The benefits of leisure time physical activity are well
known. Studies have show that 150 minute per week of vigorous exercise prolongs
life expectancy. A recent study in Taiwan shows even less activity has a good
effect.
Compared to inactive individuals, those who exercise as
little as fifteen minutes per day had a 14% reduction in all-cause mortality
and had a three year longer life expectancy. Each additional fifteen minutes of
daily exercise beyond the first fifteen further reduced all-cause mortality by
4% and all-cancer mortality by 1%. These results were applicable to all age
groups and both sexes.
Regular exercise has a big impact in reducing heart disease.
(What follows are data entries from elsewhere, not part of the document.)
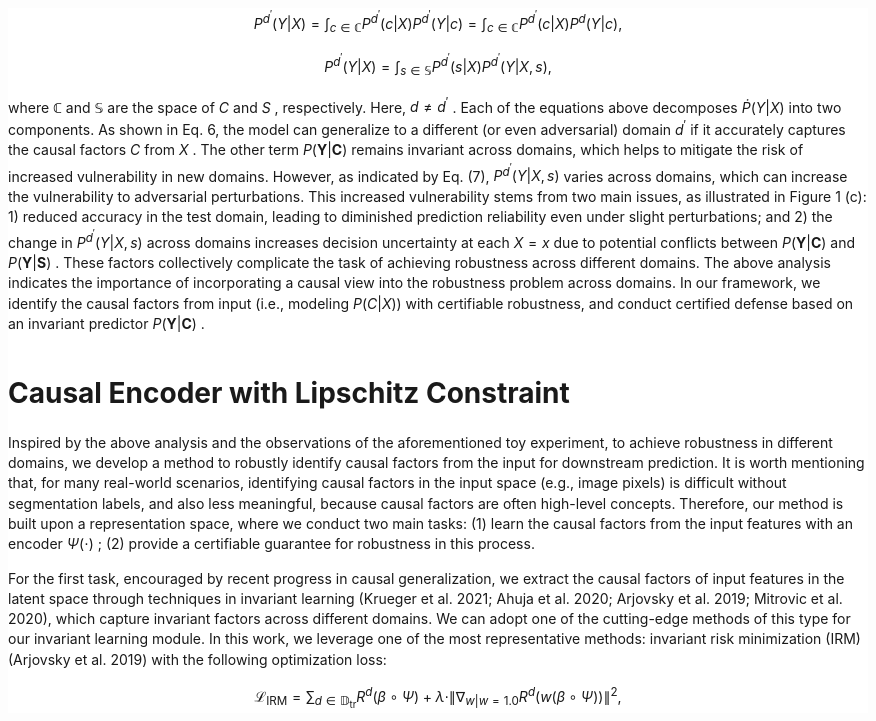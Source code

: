 $$
P ^ { d ^ { \prime } } ( Y | X ) = \int _ { c \in \mathbb { C } } P ^ { d ^ { \prime } } ( c | X ) P ^ { d ^ { \prime } } ( Y | c ) = \int _ { c \in \mathbb { C } } P ^ { d ^ { \prime } } ( c | X ) P ^ { d } ( Y | c ) ,
$$

$$
P ^ { d ^ { \prime } } ( Y | X ) = \int _ { s \in \mathbb { S } } P ^ { d ^ { \prime } } ( s | X ) P ^ { d ^ { \prime } } ( Y | X , s ) ,
$$

where $\mathbb { C }$ and $\mathbb { S }$ are the space of $C$ and $S$ , respectively. Here, $d \neq d ^ { \prime }$ . Each of the equations above decomposes ${ \dot { P } } ( Y | X )$ into two components. As shown in Eq. 6, the model can generalize to a different (or even adversarial) domain $d ^ { \prime }$ if it accurately captures the causal factors $C$ from $X$ . The other term $P ( \boldsymbol { Y } | \boldsymbol { C } )$ remains invariant across domains, which helps to mitigate the risk of increased vulnerability in new domains. However, as indicated by Eq. (7), $P ^ { d ^ { \prime } } ( Y | X , s )$ varies across domains, which can increase the vulnerability to adversarial perturbations. This increased vulnerability stems from two main issues, as illustrated in Figure 1 (c): 1) reduced accuracy in the test domain, leading to diminished prediction reliability even under slight perturbations; and 2) the change in $P ^ { d ^ { \prime } } ( Y | X , s )$ across domains increases decision uncertainty at each $X = x$ due to potential conflicts between $P ( \boldsymbol { Y } | \boldsymbol { C } )$ and $P ( \boldsymbol { Y } | \boldsymbol { S } )$ . These factors collectively complicate the task of achieving robustness across different domains. The above analysis indicates the importance of incorporating a causal view into the robustness problem across domains. In our framework, we identify the causal factors from input (i.e., modeling $P ( C | X ) )$ with certifiable robustness, and conduct certified defense based on an invariant predictor $P ( \boldsymbol { Y } | \boldsymbol { C } )$ .

# Causal Encoder with Lipschitz Constraint

Inspired by the above analysis and the observations of the aforementioned toy experiment, to achieve robustness in different domains, we develop a method to robustly identify causal factors from the input for downstream prediction. It is worth mentioning that, for many real-world scenarios, identifying causal factors in the input space (e.g., image pixels) is difficult without segmentation labels, and also less meaningful, because causal factors are often high-level concepts. Therefore, our method is built upon a representation space, where we conduct two main tasks: (1) learn the causal factors from the input features with an encoder $\Psi ( \cdot )$ ; (2) provide a certifiable guarantee for robustness in this process.

For the first task, encouraged by recent progress in causal generalization, we extract the causal factors of input features in the latent space through techniques in invariant learning (Krueger et al. 2021; Ahuja et al. 2020; Arjovsky et al. 2019; Mitrovic et al. 2020), which capture invariant factors across different domains. We can adopt one of the cutting-edge methods of this type for our invariant learning module. In this work, we leverage one of the most representative methods: invariant risk minimization (IRM) (Arjovsky et al. 2019) with the following optimization loss:

$$
\mathcal { L } _ { \mathrm { I R M } } = \sum _ { d \in \mathbb { D } _ { \mathrm { t r } } } R ^ { d } ( \beta \circ \Psi ) + \lambda \cdot \| \nabla _ { w | w = 1 . 0 } R ^ { d } ( w ( \beta \circ \Psi ) ) \| ^ { 2 } ,
$$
Being active increases HDL cholesterol (“good” cholesterol) and decreases
unhealthy triglycerides. Moderate activity, such as walking at a brisk pace, is
safe for most people. However, if you have chest pain, shortness of breath,
muscle pain or dizziness with your usual activities you should check with your
physician before starting an exercise program.
There are some special considerations with cold weather
exercise: dress in layers so that you can stay comfortable as you generate
heat. Be sure to protect your hands, feet and ears from frostbite. There are
few hours of daylight and the sun is low in the sky – consider wearing a
reflective vest, even for a short stroll. And always carry a cellphone!